We drove by my Granny's house and took pictures in front of my dad's air filter shop.  Both structures are aging.  But it is the cracked paint and crumbling stone which reveal a history rich in beauty.

It is in my Granny's house that I remember baking my first (and only ) apple pies.  I took the kids down the now overgrown road where my cousin and I sold those apple pies.  I recounted how Leah and I had just rounded the corner when we watched our first customer feed her apple pie to her horse.  It was at that moment we wondered if we might should have peeled the apples.

My dad's shop is where I learned to work; I mean the kind of work that brings about sweat. I can remember the feeling of pride upon receiving payment that was well-earned. I smile thinking that my impatience is inherited from my dad as I hear his voice in my ear urging me to move faster.  "The sun is going burn out in a hundred million years, You'll be finishing in the dark... " he would say as he urged me to make filters faster. The old smells of chipboard dust which once held no meaning now fill my senses with sweet memories.
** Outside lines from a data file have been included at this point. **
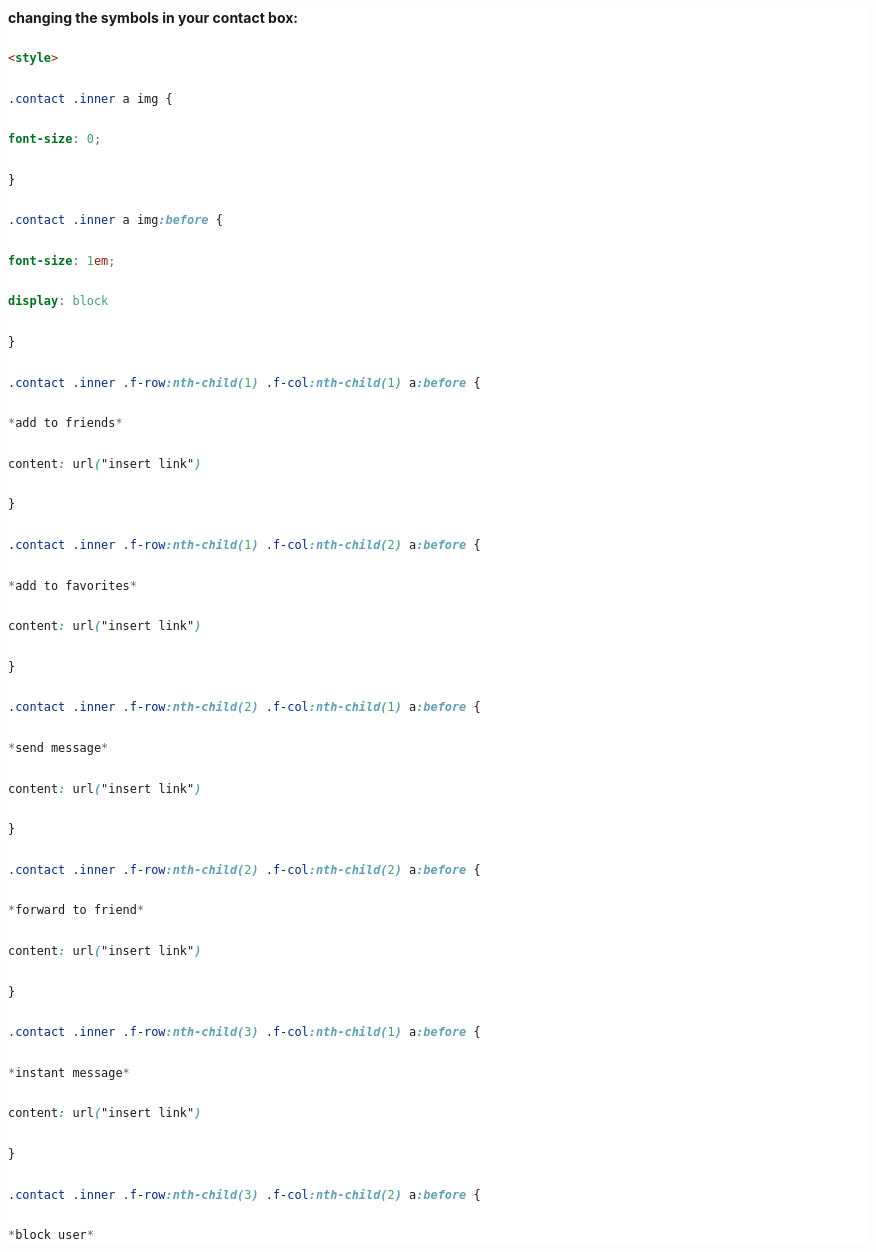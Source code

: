 
#### changing the symbols in your contact box:

```html
<style>

.contact .inner a img {

font-size: 0;

}

.contact .inner a img:before {

font-size: 1em;

display: block

}

.contact .inner .f-row:nth-child(1) .f-col:nth-child(1) a:before {

*add to friends*

content: url("insert link")

}

.contact .inner .f-row:nth-child(1) .f-col:nth-child(2) a:before {

*add to favorites*

content: url("insert link")

}

.contact .inner .f-row:nth-child(2) .f-col:nth-child(1) a:before {

*send message*

content: url("insert link")

}

.contact .inner .f-row:nth-child(2) .f-col:nth-child(2) a:before {

*forward to friend*

content: url("insert link")

}

.contact .inner .f-row:nth-child(3) .f-col:nth-child(1) a:before {

*instant message*

content: url("insert link")

}

.contact .inner .f-row:nth-child(3) .f-col:nth-child(2) a:before {

*block user*

```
We took a trip to Hico to see Jason's grandmother who we fondly refer to as Bebe.  In the tree out front the banana fairy didn't disappoint.  Regardless of the weather she faithfully leaves a banana in the front yard for each kid.  And as always Bebe's dining room table was dressed finely as if to greet us.  The kids and I scanned each wall looking at old pictures, not to miss the one of their dad at the age of four wearing a Texas-size bow tie and tux.

On to Brownwood with my mom in tow, we spent time with my sister and her family.  We visited with Meme and Grandad.  I hardly think about them without reflecting how time at their house always resembles the feeding of the five thousand.  There is always room and food for one more in their little cabin.

I sit now in the house where I grew up.

It seems smaller now though the memories created here loom large in my mind.  Tomorrow morning we'll pack up and drive down the bumpy dirt road that takes us to town.  The dust beneath us, like the memories deep within us will be stirred and rise -forming a trailing cloud.  Slowly as we approach the paved road, the dust will settle.  And it will wait.  Because we'll be back.